Outdoor noise can be managed for indoor/outdoor kennels by limiting dog access to the outdoor portion during the night hours.  Ideally dogs would have 24/7 access, but many shelters providing this type of housing in areas where being neighborly is also important will manage the dog housing such that dogs are not outside at night.

Indoor/Indoor environments can be enhanced where weather and design permit, with large garage door type doors that can be located on the room perimeter and opened to improve lighting, air quality, and to bring in a little of the outdoors - sites, smells, sounds -  inside.

Why we prefer Front-to-Back oriented kennels over Side-to-Side:

We recommend front to back orientation of kennels as the best housing experience for the dog and for staff efficiency.

Like front to back kennels, side to side kennels also provide dogs with two separate compartments; however, these kennels do not allow dogs to be away from the side where activity may be occurring (cleaning, dogs getting moved in the aisle, people visiting).  The built-in advantage of front to back kennels - a place for retreat - at the guillotine door cannot be achieved by a side-to-side orientation. During cleaning time dogs are exposed to much of the cleaning process, spraying of water (hopefully not into the kennel they occupy), noises, etc.  Additionally some of the efficiency of care that is achieved in front to back kennels is lost as dogs remain dispersed throughout the room and staff need to be more careful of the needs of the dogs as they clean.  If this is the only way to get double compartment dog kennels then by all means provide double compartment kennels side to side vs not providing them at all. Just keep in mind that with side to side kennels it is important to find effective ways to provide dogs with a place for retreat.

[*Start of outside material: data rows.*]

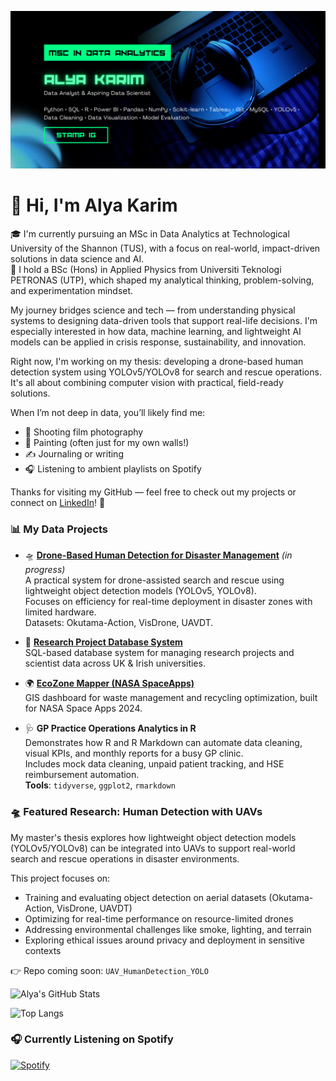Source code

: ![Banner](https://raw.githubusercontent.com/alymkarim/alymkarim/3f333dc42eab085731cce8cacfddf95120abd08a/github%20banner.png)

# 👋 Hi, I'm Alya Karim

🎓 I'm currently pursuing an MSc in Data Analytics at Technological University of the Shannon (TUS), with a focus on real-world, impact-driven solutions in data science and AI.  
🔬 I hold a BSc (Hons) in Applied Physics from Universiti Teknologi PETRONAS (UTP), which shaped my analytical thinking, problem-solving, and experimentation mindset.

My journey bridges science and tech — from understanding physical systems to designing data-driven tools that support real-life decisions. I'm especially interested in how data, machine learning, and lightweight AI models can be applied in crisis response, sustainability, and innovation.

Right now, I'm working on my thesis: developing a drone-based human detection system using YOLOv5/YOLOv8 for search and rescue operations. It's all about combining computer vision with practical, field-ready solutions.

When I’m not deep in data, you’ll likely find me:
- 📸 Shooting film photography
- 🎨 Painting (often just for my own walls!)
- ✍️ Journaling or writing
- 🎧 Listening to ambient playlists on Spotify

Thanks for visiting my GitHub — feel free to check out my projects or connect on [LinkedIn](https://www.linkedin.com/in/alya-karim/)! 🌿

### 📊 My Data Projects

- 🛸 [**Drone-Based Human Detection for Disaster Management**](https://github.com/alymkarim/UAV_HumanDetection_YOLO) *(in progress)*  
  A practical system for drone-assisted search and rescue using lightweight object detection models (YOLOv5, YOLOv8).  
  Focuses on efficiency for real-time deployment in disaster zones with limited hardware.  
  Datasets: Okutama-Action, VisDrone, UAVDT.

- 🔬 [**Research Project Database System**](https://github.com/alymkarim/Research_Project_Data_System_SQL)  
  SQL-based database system for managing research projects and scientist data across UK & Irish universities.

- 🌍 [**EcoZone Mapper (NASA SpaceApps)**](https://github.com/alymkarim/EcoZone_Mapper_SpaceApps2024)  
  GIS dashboard for waste management and recycling optimization, built for NASA Space Apps 2024.

- 🩺 **GP Practice Operations Analytics in R**  
Demonstrates how R and R Markdown can automate data cleaning, visual KPIs, and monthly reports for a busy GP clinic.  
Includes mock data cleaning, unpaid patient tracking, and HSE reimbursement automation.  
**Tools**: `tidyverse`, `ggplot2`, `rmarkdown`

### 🛸 Featured Research: Human Detection with UAVs

My master's thesis explores how lightweight object detection models (YOLOv5/YOLOv8) can be integrated into UAVs to support real-world search and rescue operations in disaster environments.

This project focuses on:
- Training and evaluating object detection on aerial datasets (Okutama-Action, VisDrone, UAVDT)
- Optimizing for real-time performance on resource-limited drones
- Addressing environmental challenges like smoke, lighting, and terrain
- Exploring ethical issues around privacy and deployment in sensitive contexts

👉 Repo coming soon: `UAV_HumanDetection_YOLO`

![Alya's GitHub Stats](https://github-readme-stats.vercel.app/api?username=alymkarim&show_icons=true&theme=radical)

![Top Langs](https://github-readme-stats.vercel.app/api/top-langs/?username=alymkarim&layout=compact&theme=radical)


### 🎧 Currently Listening on Spotify
[![Spotify](https://spotify-github-profile.kittinanx.com/api/view?uid=12102488428&cover_image=true&theme=novatorem&bar_color=1db954&bar_color_cover=true)](https://open.spotify.com/user/12102488428)



<!---
alymkarim/alymkarim is a ✨ special ✨ repository because its `README.md` (this file) appears on your GitHub profile.
You can click the Preview link to take a look at your changes.
--->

A variety of housing will likely be needed in most shelters.  For some small and most medium to X-Large dogs, indoor/outdoor housing works very well, but some indoor/indoor housing will also likely be needed. Some small dogs seem to prefer indoor-only housing, and small-dog-only housing rooms are quite popular. Puppies and older dogs may have difficulty maintaining their body temperature in cold or hot environments, so having some indoor-only housing environments can help insure these dogs are comfortable.  Isolation housing that is indoor/outdoor is ideal for dogs.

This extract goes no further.